Ask HN: music for hackers? - wsieroci

Hi, I have a simple question: what is your music? What is the music of hackers?
======
mindcrime
> _what is your music?_

Mostly heavy-metal / hard-rock, along with some techno/eletronic music, euro-
pop, some gangsta rap, and classical music. Mainly I listen to stuff like
Anthrax, Alice Cooper, AC/DC, Alestorm, Armored Saint, Agnostic Front,
Borknagar, Bonfire, Bon Jovi, Blind Guardian, Children of Bodom, Cinderella,
Crashdiet, Cradle of Filth, Dokken, Dimmu Borgir, Danzig, Death Angel,
Damageplan, Down, Dio, Europe, Emporer, Exodus, Firehouse, Finntroll,
Foreigner, Gamma Ray, Grave Digger, Great White, Guns N' Roses, Hammerfall,
Helloween, Iron Maiden, Immolation, Iced Earth, Incantation, Journey, Judas
Priest, Jacob's Dream, Krokus, Korpiklaani, King Kobra, Lacuna Coil, Lita
Ford, Manowar, Motley Crue, Motorhead, Metallica, Megadeth, Morbid Angel,
Mortician, Nuclear Assault, Nevermore, Opeth, Overkill, Ozzy Osbourne, Poison,
Pantera, Queensryche, Quiet Riot, Savatage, Slayer, Slaughter, Steel Panther,
Testament, Trixter, Tristania, Tygers of Pan Tang, Uriah Heep, Van Halen,
Vader, Vains of Jenna, Winger, Warrant, Warlock, Whitesnake, Y&T, Zebra, etc.

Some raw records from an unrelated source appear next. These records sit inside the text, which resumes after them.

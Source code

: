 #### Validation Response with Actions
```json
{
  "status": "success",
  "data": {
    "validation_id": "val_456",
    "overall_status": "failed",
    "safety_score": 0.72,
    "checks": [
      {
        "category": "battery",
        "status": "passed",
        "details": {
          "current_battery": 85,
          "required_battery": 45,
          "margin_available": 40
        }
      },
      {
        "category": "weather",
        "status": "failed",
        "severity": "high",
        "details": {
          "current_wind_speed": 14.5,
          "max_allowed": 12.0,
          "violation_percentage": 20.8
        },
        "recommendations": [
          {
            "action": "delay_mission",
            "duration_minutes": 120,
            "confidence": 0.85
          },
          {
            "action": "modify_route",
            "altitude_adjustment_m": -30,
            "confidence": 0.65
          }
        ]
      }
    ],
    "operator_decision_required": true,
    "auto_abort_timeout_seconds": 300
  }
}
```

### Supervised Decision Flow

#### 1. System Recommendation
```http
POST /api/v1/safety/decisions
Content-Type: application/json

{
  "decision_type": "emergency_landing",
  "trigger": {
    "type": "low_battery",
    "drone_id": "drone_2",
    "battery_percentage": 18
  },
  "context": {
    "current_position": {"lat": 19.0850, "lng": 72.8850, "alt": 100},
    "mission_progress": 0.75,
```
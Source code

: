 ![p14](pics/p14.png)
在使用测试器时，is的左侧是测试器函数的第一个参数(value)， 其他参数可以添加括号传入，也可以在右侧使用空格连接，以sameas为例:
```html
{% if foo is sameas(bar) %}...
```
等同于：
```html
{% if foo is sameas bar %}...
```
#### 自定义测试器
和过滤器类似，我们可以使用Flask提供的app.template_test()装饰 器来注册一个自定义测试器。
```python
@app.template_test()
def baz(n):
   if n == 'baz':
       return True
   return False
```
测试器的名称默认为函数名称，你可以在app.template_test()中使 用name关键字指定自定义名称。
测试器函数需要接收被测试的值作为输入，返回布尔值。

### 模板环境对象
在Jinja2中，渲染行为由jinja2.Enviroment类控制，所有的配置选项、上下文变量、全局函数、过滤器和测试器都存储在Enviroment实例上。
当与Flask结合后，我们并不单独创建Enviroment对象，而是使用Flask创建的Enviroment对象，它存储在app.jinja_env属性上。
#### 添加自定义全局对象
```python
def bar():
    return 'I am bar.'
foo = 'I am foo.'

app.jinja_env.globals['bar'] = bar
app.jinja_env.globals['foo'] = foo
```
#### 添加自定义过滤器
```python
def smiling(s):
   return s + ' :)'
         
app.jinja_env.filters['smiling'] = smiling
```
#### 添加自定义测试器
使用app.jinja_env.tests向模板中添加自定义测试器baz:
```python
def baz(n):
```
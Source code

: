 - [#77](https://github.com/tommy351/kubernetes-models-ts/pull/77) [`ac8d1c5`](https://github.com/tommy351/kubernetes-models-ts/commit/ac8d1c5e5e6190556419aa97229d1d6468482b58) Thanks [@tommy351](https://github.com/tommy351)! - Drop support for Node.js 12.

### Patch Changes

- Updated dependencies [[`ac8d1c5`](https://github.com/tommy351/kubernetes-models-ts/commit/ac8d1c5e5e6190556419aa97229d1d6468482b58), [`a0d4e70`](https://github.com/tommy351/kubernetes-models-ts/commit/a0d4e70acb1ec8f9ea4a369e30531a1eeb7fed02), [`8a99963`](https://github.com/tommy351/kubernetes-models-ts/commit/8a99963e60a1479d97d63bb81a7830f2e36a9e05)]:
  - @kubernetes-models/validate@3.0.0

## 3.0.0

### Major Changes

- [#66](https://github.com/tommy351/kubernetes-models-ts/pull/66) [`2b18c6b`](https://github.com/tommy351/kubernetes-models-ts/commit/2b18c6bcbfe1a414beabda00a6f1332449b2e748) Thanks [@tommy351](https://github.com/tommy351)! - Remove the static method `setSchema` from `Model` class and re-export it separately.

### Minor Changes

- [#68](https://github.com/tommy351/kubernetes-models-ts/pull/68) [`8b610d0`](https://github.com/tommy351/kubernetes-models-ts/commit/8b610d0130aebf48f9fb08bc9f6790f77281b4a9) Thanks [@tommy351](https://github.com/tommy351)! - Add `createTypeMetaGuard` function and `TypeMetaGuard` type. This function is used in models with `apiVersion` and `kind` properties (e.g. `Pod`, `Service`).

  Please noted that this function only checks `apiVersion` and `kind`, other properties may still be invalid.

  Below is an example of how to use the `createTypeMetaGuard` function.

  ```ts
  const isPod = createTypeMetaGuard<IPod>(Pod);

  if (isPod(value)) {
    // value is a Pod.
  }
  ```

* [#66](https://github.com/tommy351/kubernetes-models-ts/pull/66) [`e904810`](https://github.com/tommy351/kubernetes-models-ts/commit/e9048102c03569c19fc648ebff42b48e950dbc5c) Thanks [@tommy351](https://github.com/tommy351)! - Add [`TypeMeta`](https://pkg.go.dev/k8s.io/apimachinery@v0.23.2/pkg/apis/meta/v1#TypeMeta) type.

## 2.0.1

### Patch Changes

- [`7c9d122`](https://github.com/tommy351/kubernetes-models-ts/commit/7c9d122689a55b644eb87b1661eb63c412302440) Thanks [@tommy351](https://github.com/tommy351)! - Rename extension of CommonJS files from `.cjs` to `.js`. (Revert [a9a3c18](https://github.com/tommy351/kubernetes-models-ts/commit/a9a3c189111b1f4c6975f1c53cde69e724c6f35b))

> _What is the music of hackers?_

I don't think there is any such thing... hackers have pretty broad tastes in
music, in my experience. But there does seem to be a common thread of thought,
suggesting that fairly repetitive, lyric-free music (techno of some sort, for
example) is good for listening to when actually programming.

------
clavalle
When I code I prefer music without lyrics:

Math rock, dubstep and other energetic electronic music when I want to pump
myself up to get through some boring grunt work. Jazz when I am doing a mix of
activity. Ambient and classical when I need to focus on delicate or thorny
problems.

If I find myself distracted by even sparse ambient or the world is cutting
through I will just listen to noise from simplyNoise to block it out.

------
kral
When I code I usually listen to Ambient music, like Brian Eno. Otherwise I
listen to brown noise generated by this site: <http://playnoise.com/>.

------
grn
I prefer music without lyrics because its easier to concentrate. I usually
listen to classical music or jazz. I tried listening to noise but it makes me
feel very uneasy. However the sound of rain (or other sounds of nature) work
really great for me! I downloaded a recording of rain from
<http://rainymood.com>

------
rhizome31
I love dub. Also a bit of drum'n'bass, dubstep. Sometimes world music,
electronica, UK Garage, hardtek.

But _the_ music of hackers is probably experimental/acousmatic/concrete. Stuff
like Ryoji Ikeda, Pierre Henry, Kaffe Matthew, etc. That's really music
hacking.

------
bob_george33
I find musicForProgramming(); is good for when ever I'm using a computer or
doing tech work. Otherwise I just throw on a radio for background noise.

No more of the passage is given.